For each line in the data below that holds "seeksize", return a copy.

---------- ENTRIES SHOWN

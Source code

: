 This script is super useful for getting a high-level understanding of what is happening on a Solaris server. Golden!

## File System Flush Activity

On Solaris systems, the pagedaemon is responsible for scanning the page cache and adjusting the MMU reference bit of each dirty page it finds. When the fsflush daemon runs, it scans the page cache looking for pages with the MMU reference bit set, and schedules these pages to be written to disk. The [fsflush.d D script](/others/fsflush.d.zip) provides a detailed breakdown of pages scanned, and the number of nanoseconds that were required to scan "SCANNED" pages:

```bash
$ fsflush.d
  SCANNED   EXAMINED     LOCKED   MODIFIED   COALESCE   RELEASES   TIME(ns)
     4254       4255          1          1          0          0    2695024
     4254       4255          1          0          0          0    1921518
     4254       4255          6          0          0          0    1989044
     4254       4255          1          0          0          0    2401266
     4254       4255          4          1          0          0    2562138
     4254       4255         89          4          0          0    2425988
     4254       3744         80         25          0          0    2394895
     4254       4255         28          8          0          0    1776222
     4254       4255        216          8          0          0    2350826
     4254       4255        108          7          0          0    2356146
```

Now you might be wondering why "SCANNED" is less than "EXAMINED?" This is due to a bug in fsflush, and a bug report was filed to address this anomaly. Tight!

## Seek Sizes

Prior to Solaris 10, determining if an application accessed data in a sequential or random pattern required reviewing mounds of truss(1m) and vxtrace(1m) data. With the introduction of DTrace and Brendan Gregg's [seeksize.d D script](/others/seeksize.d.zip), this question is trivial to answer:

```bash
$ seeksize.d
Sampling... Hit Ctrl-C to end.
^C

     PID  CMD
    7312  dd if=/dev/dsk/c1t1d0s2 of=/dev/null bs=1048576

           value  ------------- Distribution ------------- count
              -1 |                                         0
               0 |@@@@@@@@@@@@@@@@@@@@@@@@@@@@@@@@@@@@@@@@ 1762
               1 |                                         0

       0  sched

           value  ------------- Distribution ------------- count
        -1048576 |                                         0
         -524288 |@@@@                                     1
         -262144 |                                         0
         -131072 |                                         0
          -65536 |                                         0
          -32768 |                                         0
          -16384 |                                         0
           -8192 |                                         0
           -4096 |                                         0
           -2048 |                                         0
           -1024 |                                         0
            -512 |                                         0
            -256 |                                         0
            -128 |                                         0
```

--------------------

→ **ANSWER AREA**:
Prior to Solaris 10, determining if an application accessed data in a sequential or random pattern required reviewing mounds of truss(1m) and vxtrace(1m) data. With the introduction of DTrace and Brendan Gregg's [seeksize.d D script](/others/seeksize.d.zip), this question is trivial to answer:
$ seeksize.d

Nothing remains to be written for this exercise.